Fifteen minutes passed.

Well, by now I was slightly panicked. I mean, the highway was large, yes, but she only needed to drive about ten minutes on an easy day to get here. She told me in the beginning that she'd pick me up in about twenty minutes and yet, thirty-five minutes later, I was still here. Still, I waited, cautious to any vehicle pulling into the lot.

Thirty minutes passed.

I was now completely overthrown with worry. I didn't know what to do. I could look stupid and slightly creepy to whatever bystander that passed me, by sitting here with nothing to do, or I could go inside and call her on her cell phone to see what was up. Actually, something occured to me in that moment. She was probably calling me right then! I'd head up to my small home and open the door to the sound of my phone ringing. I'd pick it up and she'd say that she was sorry, but she was running impossibly late, but that she'd be here in a few minutes...

Nodding decidedly, I got up, dusted myself off, and flung open the main door to the complex building. I jogged up the six steps to my front door and jammed the key hurriedly into my lock. Was it just me, or was my phone ringing all ready?

It was just me. I opened my door and heard nothing, no ringing, no answering machine taking a message. Checking my caller I.D. told me that the last call I'd received had been from her, about fifty minutes ago.

I picked up the phone and dialed her cell phone number, absentmindedly undoing the knot in the cord...

-

That had been about fourteen hours ago.

My best friends were there with me as I watched everything happen. It was like a horribly vivid dream. After that moment in time when those eyes had met mine, and I'd heard that cry, everything returned to normal... Only the sounds and voices of danger for my friend stood out strongly among everything else. I heard shouting, and I heard that beeping speeding up, growing in volume...

All the while, my mother clutched my shoulder, like I was two years old again, watching my father fade away from me. I wasn't a child anymore; I wasn't so innocent and young. I had seen the evils of the world, I had met those people who could overthrow my happiness, who could change us all for the worse.

I looked up at my mom, as though silently telling her that I didn't need her as much as she thought, but she just gripped me tighter and, looking into her eyes, I noticed something. Such a strong sense of fear was dangling over us all, and not just myself... I realized then that my mom was groping at me for her own sake, not mine. My friend was like a daughter to her, the one she'd never had, as it was so commonly dubbed; she was the witty voice of reason that you could turn to when you needed help in making a decision.

I was ashamed at the moment. I couldn't believe that I'd forgotten, even if only for a minute, that I wasn't the only person losing something here. I'd thought only of myself, and of no one else, this entire time. Until now.

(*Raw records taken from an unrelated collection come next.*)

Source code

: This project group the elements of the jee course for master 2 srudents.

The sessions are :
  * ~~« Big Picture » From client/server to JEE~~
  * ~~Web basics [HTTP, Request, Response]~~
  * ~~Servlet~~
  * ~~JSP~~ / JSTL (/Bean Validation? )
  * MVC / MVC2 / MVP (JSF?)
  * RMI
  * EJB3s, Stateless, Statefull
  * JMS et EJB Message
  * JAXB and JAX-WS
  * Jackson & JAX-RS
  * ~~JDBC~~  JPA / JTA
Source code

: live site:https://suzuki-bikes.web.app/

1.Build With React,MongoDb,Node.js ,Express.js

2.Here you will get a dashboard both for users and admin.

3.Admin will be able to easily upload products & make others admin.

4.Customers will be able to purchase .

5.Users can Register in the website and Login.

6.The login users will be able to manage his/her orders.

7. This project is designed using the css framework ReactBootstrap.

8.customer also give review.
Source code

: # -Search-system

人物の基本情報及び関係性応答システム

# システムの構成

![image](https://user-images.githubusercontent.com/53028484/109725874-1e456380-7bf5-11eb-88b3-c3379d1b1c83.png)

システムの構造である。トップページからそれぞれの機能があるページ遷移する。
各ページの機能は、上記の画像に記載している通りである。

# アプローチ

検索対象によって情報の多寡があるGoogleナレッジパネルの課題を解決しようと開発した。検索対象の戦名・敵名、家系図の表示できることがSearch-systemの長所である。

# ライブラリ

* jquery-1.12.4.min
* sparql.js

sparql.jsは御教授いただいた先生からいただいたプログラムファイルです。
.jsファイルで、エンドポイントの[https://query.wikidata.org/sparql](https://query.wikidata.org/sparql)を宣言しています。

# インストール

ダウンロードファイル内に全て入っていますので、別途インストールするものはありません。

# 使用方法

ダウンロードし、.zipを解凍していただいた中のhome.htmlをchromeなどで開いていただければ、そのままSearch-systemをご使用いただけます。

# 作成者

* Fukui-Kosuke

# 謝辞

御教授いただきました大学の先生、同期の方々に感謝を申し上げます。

I let my hand grope my mom's, clutched her flesh just in time to feel a tear hit it. She was crying. Suddenly, I felt alienated from them all. All of those who'd come to be with me, all of those who'd come to be with _her_. During this time of desperate need, I hadn't shed one tear.

I've always been able to let myself go during situations where emotion was called for, but... Somehow... Today... I just couldn't stand to do it. I didn't understand what was wrong with me... It was the first time I'd never been able to cry. I wondered blandly if something was wrong with me, but then I understood. It wasn't that I wouldn't cry. I just... Couldn't.

I had spent every waking moment in worry, in panic for my friends life, and that panic, worry... It had taken up all of the emotional carraige I had available. I had no room left inside my empathy train for anything else at this point. Definetely not for more agony and not even for some relief.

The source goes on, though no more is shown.